II- ANALYSE DES MOYENS:
De la 1ère branche du mémoire:
Attendu qu'il est fait grief à l'arrêt attaqué de ne pas s'être conformé aux dispositions des articles 11-16 et 649 alinéa 1 du Code de Procédure Civile, Commerciale et sociale exposée au moyen.
Qu'à cet égard il échet d'observer que l'article 649 est le complément de celui qui le précède; que ces textes sont ainsi conçus:
- Article 648: « La censure qui s'attache à un arrêt de cassation est limitée à la portée du moyen qui constitue la base de la cassation, sauf le cas d'indivisibilité ou de dépendance nécessaire».
- Article 649 alinéa 1: « Sur les points qu'elle atteint, la cassation replace les parties dans l'état où elles se trouvaient avant le jugement cassé.»;
Que dans le cas d'espèce la Cour d'appel a ordonné des mesures d'instruction ( la comparution des parties et des 3 experts); que cette mesure n'a pas été rétractée par la cour qui ne l'a pas exécutée, empêchant ainsi le demandeur d'apporter son avis quant au contenu du rapport; que la comparution des parties et des experts ayant établi le rapport, aurait permis de faire observer à l'égard de tous, le principe de la contradiction.
Qu'en refusant d'exécuter les mesures qu'elle avait ordonnées sans les avoir rétractées, la Cour a violé les articles 11 et 16 du Code de Procédure Civile, Commerciale et sociale.
Que dès lors la condamnation du demandeur en l'état, ne repose sur aucune base légale; qu'ainsi le moyen est pertinent et la censure de l'arrêt s'impose.

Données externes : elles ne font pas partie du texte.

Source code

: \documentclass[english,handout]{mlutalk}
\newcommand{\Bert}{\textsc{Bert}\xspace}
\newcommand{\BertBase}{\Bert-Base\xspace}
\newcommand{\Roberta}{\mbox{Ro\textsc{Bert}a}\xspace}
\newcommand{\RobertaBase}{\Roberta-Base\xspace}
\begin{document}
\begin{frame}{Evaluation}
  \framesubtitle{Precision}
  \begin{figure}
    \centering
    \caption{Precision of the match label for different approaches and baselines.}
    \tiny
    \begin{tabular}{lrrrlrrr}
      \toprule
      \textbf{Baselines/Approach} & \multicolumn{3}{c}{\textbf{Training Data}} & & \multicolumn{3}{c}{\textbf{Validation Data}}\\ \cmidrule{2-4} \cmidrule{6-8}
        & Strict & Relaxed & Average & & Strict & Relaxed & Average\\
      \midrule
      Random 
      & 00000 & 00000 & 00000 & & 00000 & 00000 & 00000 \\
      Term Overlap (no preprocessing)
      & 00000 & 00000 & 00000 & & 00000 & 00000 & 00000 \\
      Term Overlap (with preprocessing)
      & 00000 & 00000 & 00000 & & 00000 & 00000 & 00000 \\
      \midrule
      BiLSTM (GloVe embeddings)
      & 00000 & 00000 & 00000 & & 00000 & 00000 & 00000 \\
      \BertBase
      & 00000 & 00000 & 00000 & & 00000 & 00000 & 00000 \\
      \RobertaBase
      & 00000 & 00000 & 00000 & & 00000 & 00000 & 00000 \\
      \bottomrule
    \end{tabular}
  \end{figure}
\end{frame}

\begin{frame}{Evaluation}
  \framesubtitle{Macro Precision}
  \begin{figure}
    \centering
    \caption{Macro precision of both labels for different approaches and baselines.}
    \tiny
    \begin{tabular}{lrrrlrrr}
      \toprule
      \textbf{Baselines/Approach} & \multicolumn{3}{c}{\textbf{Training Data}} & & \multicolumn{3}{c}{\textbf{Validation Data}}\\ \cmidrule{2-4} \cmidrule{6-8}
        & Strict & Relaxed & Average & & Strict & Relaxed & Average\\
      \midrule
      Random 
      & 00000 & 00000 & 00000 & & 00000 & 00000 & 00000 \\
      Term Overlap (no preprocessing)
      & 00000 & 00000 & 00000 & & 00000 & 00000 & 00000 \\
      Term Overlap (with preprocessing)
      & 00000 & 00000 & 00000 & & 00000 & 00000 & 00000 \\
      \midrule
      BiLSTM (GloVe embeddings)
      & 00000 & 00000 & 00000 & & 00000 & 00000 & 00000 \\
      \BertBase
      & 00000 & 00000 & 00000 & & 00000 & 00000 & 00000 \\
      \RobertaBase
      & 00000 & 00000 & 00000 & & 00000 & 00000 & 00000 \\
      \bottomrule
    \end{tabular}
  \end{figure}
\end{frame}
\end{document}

2ème Branche: de l'empêchement du Président de la Cour d'appel ayant connu de la même affaire en 1ère instance:
Attendu qu'à cet égard il échet de rappeler que l'appel est un recours qui tend à faire reformer ou annuler par la Cour d'Appel un jugement rendu par une juridiction du premier degré; que logiquement le même magistrat ne peut siéger en appel après l'avoir fait en première instance; que par ailleurs les conventions et chartes Internationales proscrivent cette pratique qu'ainsi plusieurs arrêts de la Chambre Criminelle Française tranchent dans le sens de l'empêchement.
Attendu cependant qu'en l'état, à part la possibilité de récusation prévue par la loi notamment par l'article 337 du Code de Procédure civile, Commerciale et Sociale, aucun texte ne proscrit formellement cette pratique; qu'en conséquence ce moyen ne saurait prospérer;
PAR CES MOTIFS:
En la forme: reçoit le pourvoi :
Au fond: casse et annule l'arrêt entrepris;
Renvoie la cause et les parties devant la Cour d'Appel de Bamako autrement composée;
Ordonne la restitution de l'amende de consignation.
Met les dépens à la charge du Trésor Public.
Ainsi fait, jugé et prononcé publiquement les jour, mois et an que dessus.
ET ONT SIGNE LE PRESIDENT ET LE GREFFIER./.